Saturday, July 16, 2005

Surrounded in the Red State

Took the kid to see Charlie and the Chocolate Factory yesterday -- it was all right, worth seeing, with some nice bits, though flawed -- well, right, I'll come clean: any movie with Johnny Depp is, for me, a movie worth seeing, so there you are. And this has that kid in it as well. He's a great kid. A few weird and boggy scenes don't terminally damage the movie.

Anyway, previous to the movie, we're hanging with the audience, me and mr. delagar and the kid, and the auditorium is packed, so I'm forced to sit next to Mrs. Red State and her sister-in-law and their kid. She knows the minute I sit down that she doesn't want her kid sitting next to me. I don't know how she can tell I'm a flaming liberal but she can. Can't be the jeans, b/c she's in jeans. Maybe it's the Birks. Maybe it's my undyed hair. Most Red State women in the Fort, as Fort Smith is called, dye -- or tint, they don't call it dying, since only sluts dye their hair, they call it tinting or coloring -- their hair, and the fact that mine is still its original sort of sandy/woody brown, that might be what tipped her off.

Who knows.
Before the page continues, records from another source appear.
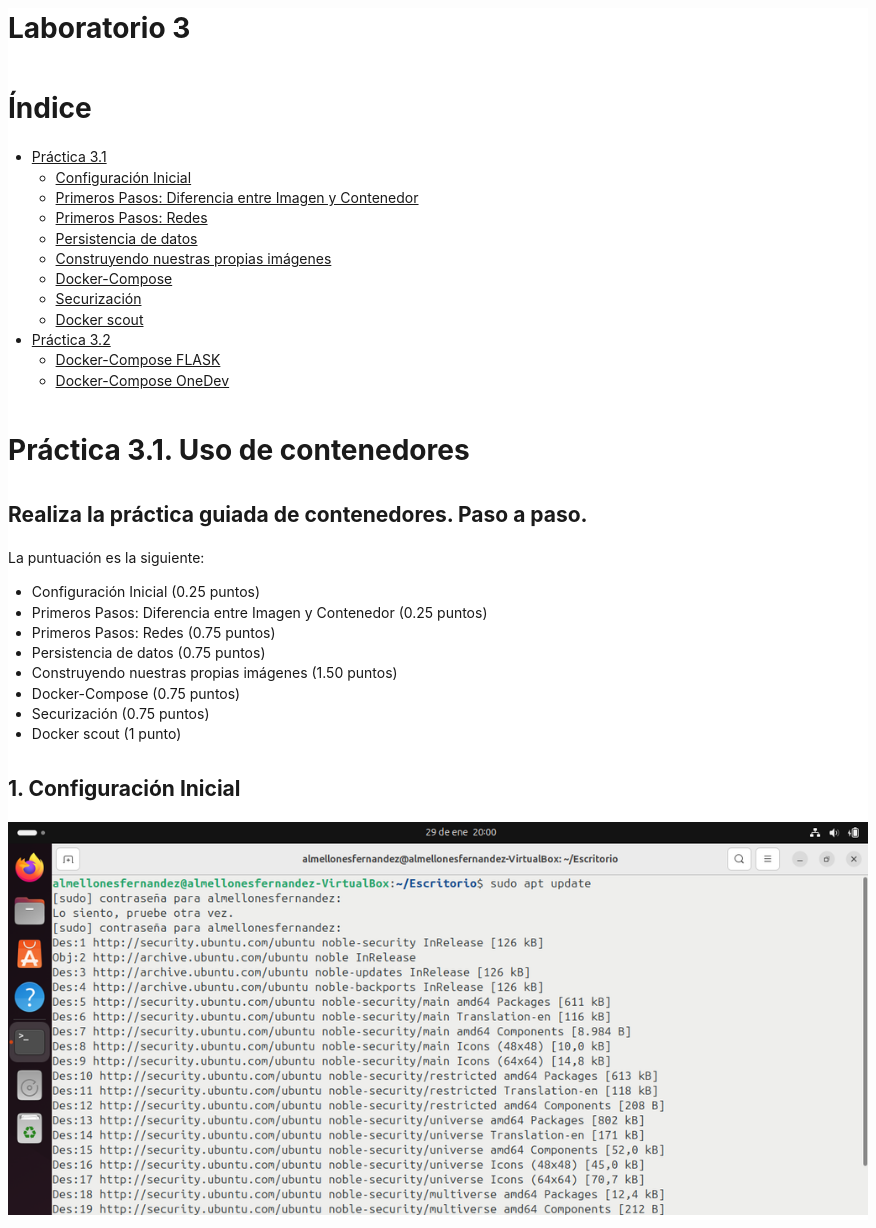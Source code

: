 # Laboratorio 3

# Índice

- [Práctica 3.1](#id1)
    - [Configuración Inicial](#id2)
    - [Primeros Pasos: Diferencia entre Imagen y Contenedor](#id3)
    - [Primeros Pasos: Redes](#id4)
    - [Persistencia de datos](#id5)
    - [Construyendo nuestras propias imágenes](#id6)
    - [Docker-Compose](#id7)
    - [Securización](#id8)
    - [Docker scout](#id9)     
- [Práctica 3.2](#id10)
    - [Docker-Compose FLASK](#id11)
    - [Docker-Compose OneDev](#id12) 


# Práctica 3.1. Uso de contenedores  <a name="id1"></a>



## Realiza la práctica guiada de contenedores. Paso a paso.

La puntuación es la siguiente:

- Configuración Inicial (0.25 puntos)
- Primeros Pasos: Diferencia entre Imagen y Contenedor (0.25 puntos)
- Primeros Pasos: Redes (0.75 puntos)
- Persistencia de datos (0.75 puntos)
- Construyendo nuestras propias imágenes (1.50 puntos)
- Docker-Compose (0.75 puntos)
- Securización (0.75 puntos)
- Docker scout (1 punto)

## 1. Configuración Inicial <a name="id2"></a>

![](img3.1/image1.png)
Anyway, she gives me several unfriendly looks, and then, in a high, artifical voice, asks her child if he "can see" in that seat -- the one next to me. Wouldn't he like to switch with her. To her seat. Since it has a much better view.

Yeah. Whatever.

I'm amused. I pretend not to notice her elaborate arrangement. If she thinks I'm going to infect her kid with liberal genes -- or I don't know, maybe she thinks I'm going to kidnap him during the movie? I don't know what she's thinking -- then whatever. But me? Scary? Where are these people from?

Oh, yes. Scott County. Never mind.

Anyway, she moves her kid. She gets her sister-in-law to move down an extra seat, so that she's got a seat between me and her. She calms down -- a little.

Then the kid -- my kid -- starts asking questions. I've forgotten, by this point, about the Red State woman and her panic, so I'm just answering the questions -- about books, about Hank the Cowdog, about what my students did that day. "Tell me something scary," the kid instructs at one point. "Tell me the scariest thing you can think of."

"Karl Rove," I say, which I still think was a pretty funny answer.

The Red State woman shoots upright in her seat, gasping in outrage.

I look over, making eye contact, and grin.

This pissed her off even more. Apparently she's free to treat me like I'm a demon, but I'm supposed to keep pretending I don't notice.

Anyway, finally, the movie starts, the previews come up, and, among other things, Tim Burton's new movie gets previews, Corpse Bride. It looks brilliant, I have to say, and mr. delagar and I are laughing at all the great bits -- like when the corpse bride's eyeball pops out and she giggles and pops it back in again, saying, "Ooo -- maggots!" and the skeleton dog and Johnny Depp saying, "You should have known him when he had fur," and, of course, the pirate, and all around us, mostly, the theater is appalled, aghast, wonder, I can hear it so clearly, now what movie have we come to see? and when the preview is over there is this dead silence.

I say, "I can't wait."

Red-state woman says, "We'll be giving that one a pass."

It's our country, writ small.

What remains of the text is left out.